# EXERCISE DATA:
------------------------------------------------------------------------

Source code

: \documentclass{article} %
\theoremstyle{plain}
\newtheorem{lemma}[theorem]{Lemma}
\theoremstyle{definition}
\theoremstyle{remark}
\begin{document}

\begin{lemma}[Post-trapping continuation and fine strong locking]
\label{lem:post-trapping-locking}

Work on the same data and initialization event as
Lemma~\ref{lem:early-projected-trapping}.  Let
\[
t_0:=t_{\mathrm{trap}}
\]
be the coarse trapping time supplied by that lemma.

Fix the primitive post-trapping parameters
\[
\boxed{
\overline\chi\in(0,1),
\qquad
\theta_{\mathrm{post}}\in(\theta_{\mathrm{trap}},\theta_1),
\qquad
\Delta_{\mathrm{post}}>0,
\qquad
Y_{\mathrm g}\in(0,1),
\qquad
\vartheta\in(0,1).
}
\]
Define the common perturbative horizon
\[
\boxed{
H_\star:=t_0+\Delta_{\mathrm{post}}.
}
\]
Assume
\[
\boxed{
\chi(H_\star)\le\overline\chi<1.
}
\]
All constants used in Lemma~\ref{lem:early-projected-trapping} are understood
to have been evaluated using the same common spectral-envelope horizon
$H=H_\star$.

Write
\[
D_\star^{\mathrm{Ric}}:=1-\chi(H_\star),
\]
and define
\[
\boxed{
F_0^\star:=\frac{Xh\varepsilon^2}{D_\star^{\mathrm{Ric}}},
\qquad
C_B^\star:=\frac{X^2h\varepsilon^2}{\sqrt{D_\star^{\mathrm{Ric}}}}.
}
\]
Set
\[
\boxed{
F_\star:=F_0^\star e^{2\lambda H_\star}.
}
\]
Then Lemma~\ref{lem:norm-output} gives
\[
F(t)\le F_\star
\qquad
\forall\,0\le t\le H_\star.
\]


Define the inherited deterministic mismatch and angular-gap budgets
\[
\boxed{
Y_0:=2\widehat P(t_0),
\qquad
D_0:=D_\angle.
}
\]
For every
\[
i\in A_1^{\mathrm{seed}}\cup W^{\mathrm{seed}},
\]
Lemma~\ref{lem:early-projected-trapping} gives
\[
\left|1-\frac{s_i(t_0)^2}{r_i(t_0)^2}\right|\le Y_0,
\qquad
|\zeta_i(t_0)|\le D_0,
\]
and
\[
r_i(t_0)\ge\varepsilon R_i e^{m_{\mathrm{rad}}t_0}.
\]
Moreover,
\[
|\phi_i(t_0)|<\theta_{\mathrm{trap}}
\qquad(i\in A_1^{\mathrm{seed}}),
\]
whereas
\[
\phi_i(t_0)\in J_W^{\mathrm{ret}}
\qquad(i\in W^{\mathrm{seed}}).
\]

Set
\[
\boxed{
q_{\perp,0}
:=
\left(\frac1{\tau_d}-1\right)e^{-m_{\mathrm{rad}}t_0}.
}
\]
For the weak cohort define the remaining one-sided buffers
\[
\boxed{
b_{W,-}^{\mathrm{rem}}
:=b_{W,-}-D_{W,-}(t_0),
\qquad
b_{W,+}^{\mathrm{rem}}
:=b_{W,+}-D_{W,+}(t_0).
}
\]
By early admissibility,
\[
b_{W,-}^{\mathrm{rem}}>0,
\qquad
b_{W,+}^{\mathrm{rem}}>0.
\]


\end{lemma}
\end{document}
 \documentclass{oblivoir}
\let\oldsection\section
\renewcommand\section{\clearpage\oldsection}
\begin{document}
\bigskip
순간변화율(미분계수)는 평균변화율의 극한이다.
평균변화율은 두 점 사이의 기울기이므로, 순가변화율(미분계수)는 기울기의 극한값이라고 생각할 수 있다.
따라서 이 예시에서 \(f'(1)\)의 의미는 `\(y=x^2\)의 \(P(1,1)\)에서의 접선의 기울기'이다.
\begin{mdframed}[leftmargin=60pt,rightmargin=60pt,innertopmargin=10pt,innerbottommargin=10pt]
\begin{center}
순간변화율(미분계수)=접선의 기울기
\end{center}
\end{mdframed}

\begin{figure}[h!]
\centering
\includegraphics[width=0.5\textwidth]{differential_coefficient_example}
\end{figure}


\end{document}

------------------------------------------------------------------------

# WORK TASK:
Word for word, restate the data above from its first line down to and including the line with "All constants used".

# ANSWER BOX:
Source code

: \documentclass{article} %
\theoremstyle{plain}
\newtheorem{lemma}[theorem]{Lemma}
\theoremstyle{definition}
\theoremstyle{remark}
\begin{document}

\begin{lemma}[Post-trapping continuation and fine strong locking]
\label{lem:post-trapping-locking}

Work on the same data and initialization event as
Lemma~\ref{lem:early-projected-trapping}.  Let
\[
t_0:=t_{\mathrm{trap}}
\]
be the coarse trapping time supplied by that lemma.

Fix the primitive post-trapping parameters
\[
\boxed{
\overline\chi\in(0,1),
\qquad
\theta_{\mathrm{post}}\in(\theta_{\mathrm{trap}},\theta_1),
\qquad
\Delta_{\mathrm{post}}>0,
\qquad
Y_{\mathrm g}\in(0,1),
\qquad
\vartheta\in(0,1).
}
\]
Define the common perturbative horizon
\[
\boxed{
H_\star:=t_0+\Delta_{\mathrm{post}}.
}
\]
Assume
\[
\boxed{
\chi(H_\star)\le\overline\chi<1.
}
\]
All constants used in Lemma~\ref{lem:early-projected-trapping} are understood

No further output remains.